FDH Lounge Dignitary Steve Kallas has posited that, when Toronto bats their “Core Four” in the first four lineup spots, it may be the best such crew to run 1-4 ever. That is entirely possible, although stacking the lineup in that exact manner is somewhat rare, as Steve admits. Largely because of the explosiveness of the lineup, which some might compare to the 1995 Cleveland Indians in terms of relatively recent vintage, the Blue Jays are so much better on paper than the Rangers that the first two games of the ALDS seemed to reinforce a “science is dead” thought that truly anything can happen in a very short series these days. But over the course of the next few games, the Jays reasserted themselves with authority, proving that, especially against the good-but-not-great pitching staffs in the American League playoffs this year, Toronto has what it takes to wear them out. When there’s an inability to get career-year stud Chris Colabello at-bats every day, you’ve even got the kind of depth that can even help greatly with late-inning pinch-hitting. On the mound, David Price’s late-inning heroics in Game 4 redeemed him somewhat for a rough start to the series that, like Clayton Kershaw, played into a career-long October narrative.

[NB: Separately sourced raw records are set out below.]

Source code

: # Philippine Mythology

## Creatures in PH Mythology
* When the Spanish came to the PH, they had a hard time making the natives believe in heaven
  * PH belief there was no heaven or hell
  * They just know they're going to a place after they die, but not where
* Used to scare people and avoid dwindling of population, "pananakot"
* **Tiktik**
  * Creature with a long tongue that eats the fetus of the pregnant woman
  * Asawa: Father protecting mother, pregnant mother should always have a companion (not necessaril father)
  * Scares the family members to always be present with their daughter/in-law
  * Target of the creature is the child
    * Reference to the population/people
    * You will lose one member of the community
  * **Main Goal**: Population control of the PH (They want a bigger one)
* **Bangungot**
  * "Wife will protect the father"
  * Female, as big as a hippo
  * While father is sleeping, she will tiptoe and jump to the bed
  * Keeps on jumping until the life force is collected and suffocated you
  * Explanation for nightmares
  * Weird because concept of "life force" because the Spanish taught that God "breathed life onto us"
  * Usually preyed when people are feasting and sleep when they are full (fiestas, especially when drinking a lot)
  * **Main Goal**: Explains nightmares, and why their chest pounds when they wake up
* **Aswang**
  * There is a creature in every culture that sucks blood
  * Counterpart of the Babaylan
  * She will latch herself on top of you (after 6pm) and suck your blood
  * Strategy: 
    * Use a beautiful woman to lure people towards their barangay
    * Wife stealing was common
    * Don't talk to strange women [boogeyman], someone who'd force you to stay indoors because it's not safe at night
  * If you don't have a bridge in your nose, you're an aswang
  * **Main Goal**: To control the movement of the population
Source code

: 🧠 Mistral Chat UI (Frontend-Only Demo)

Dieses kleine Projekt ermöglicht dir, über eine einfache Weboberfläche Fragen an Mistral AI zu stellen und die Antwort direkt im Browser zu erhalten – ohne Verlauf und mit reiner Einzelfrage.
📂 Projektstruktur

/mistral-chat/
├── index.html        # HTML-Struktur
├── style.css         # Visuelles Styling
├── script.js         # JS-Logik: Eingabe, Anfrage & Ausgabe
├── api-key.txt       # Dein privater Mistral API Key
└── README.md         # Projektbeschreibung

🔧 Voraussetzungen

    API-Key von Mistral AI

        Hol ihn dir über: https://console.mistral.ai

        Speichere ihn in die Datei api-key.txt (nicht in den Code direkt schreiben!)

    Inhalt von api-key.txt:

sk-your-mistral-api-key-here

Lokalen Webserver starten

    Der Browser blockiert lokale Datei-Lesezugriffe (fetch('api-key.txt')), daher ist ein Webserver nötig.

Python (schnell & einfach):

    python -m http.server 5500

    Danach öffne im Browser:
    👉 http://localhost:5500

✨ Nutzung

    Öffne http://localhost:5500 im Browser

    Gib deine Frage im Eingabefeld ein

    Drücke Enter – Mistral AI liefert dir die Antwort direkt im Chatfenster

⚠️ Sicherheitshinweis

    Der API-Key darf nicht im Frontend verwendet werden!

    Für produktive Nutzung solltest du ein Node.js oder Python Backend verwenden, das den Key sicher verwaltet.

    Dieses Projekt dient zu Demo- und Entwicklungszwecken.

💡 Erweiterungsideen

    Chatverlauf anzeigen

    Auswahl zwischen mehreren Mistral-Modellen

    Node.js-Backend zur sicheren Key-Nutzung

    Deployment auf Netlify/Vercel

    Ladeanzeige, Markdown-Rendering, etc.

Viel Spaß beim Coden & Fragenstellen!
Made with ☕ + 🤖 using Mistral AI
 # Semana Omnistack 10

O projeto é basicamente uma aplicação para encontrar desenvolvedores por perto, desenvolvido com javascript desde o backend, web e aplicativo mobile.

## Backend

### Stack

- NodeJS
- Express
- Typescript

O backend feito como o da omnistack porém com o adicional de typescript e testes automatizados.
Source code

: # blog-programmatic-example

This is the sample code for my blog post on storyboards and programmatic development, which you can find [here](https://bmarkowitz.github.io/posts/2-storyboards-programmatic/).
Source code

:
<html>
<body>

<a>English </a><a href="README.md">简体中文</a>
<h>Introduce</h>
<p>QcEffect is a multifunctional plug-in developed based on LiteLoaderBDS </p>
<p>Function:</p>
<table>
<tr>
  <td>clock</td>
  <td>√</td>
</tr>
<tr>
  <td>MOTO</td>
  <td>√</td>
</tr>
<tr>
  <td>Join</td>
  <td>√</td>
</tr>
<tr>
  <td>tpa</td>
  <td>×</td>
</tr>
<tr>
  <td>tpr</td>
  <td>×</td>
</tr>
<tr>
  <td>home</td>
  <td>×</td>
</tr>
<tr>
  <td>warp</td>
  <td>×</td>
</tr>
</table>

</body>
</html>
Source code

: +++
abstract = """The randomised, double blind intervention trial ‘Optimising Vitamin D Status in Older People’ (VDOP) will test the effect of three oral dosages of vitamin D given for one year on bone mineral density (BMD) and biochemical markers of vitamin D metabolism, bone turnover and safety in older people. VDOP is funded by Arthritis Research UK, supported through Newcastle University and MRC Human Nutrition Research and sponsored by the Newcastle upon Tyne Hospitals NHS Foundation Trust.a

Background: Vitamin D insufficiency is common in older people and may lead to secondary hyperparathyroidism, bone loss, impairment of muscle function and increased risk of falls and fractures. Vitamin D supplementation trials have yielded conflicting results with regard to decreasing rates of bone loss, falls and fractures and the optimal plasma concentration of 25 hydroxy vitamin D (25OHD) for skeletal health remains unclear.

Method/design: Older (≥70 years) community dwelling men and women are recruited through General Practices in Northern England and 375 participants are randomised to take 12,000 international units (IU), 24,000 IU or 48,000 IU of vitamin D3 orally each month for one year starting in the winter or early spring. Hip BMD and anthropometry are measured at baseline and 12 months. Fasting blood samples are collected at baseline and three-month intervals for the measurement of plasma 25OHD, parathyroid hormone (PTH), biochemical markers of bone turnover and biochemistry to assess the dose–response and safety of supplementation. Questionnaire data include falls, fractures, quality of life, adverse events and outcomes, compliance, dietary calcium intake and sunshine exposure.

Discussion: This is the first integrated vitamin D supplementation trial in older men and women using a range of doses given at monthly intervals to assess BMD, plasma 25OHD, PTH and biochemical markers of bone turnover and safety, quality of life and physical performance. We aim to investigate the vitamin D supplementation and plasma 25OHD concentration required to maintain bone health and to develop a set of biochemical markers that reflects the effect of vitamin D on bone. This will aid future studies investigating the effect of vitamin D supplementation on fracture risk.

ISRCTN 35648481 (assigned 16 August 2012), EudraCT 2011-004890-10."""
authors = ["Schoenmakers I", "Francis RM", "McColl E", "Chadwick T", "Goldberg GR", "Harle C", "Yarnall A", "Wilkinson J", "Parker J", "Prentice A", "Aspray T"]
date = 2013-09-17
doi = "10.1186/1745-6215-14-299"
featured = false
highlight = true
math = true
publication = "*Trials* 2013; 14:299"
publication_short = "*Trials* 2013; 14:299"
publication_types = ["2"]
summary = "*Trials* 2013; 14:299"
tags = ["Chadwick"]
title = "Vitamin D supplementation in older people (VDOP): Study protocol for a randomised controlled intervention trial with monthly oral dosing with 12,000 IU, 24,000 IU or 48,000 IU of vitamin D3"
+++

As Toronto improved on the mound in 2015 with the acquisition of Price, the late-season return from injury of Marcus Stroman and the emergence of young Roberto Osuna as a legit closer, the Jays became the kind of full-spectrum threat that belies the fact that they only finished with the league’s second-best record. Given this squad throughout a full season, they probably win about 105 games.
The Royals’ offense, while it can’t match Toronto’s, is well-balanced and above-average. With shifting and positioning being such a large part of the game today, Kansas City of course boasts that great defense, but they also are better at consistently making contact than most other teams – so they have the capacity to extend innings, which is crucial in the playoffs. If you figure that Johnny Cueto and David Price are a wash, Toronto takes the edge for the rest of the starting pitchers, while the Royals similarly rate the advantage in the bullpen thanks to the lights-out 8th/9th-inning combo. Kansas City having home field will be big, largely because it keeps that extra game out of the raucous Rogers Center. The Royals proved their resiliency time and time again in the 2014 sprint to Game 7 of the World Series and survived the near-death experience of Game 4 in Houston – but Toronto’s emergence from the now-legendary 7th inning of Game 5 was just as epic. Had Texas maintained the early momentum of their series and shockingly polished off Team Canada, then the narrative would look like what’s been piled at the doorstop of the Los Angeles Dodgers these past few years: an assemblage of high-wattage talent, but not enough of a coherent team to rise to the occasion in October. One epic game inside a thunderdome eradicated that description once and for all. The Blue Jays may not be able to go toe-to-toe with the Royals in terms of autumn grit, but with the advantages in lineup explosiveness and rotation depth, they won’t quite have to in order to avenge the flameout of 1985. Pick: Toronto in 6.
NLDS: Los Angeles Dodgers over New York Mets in 5.
NLCS: Los Angeles Dodgers over Chicago Cubs in 6.
World Series: Toronto over Los Angeles Dodgers in 6.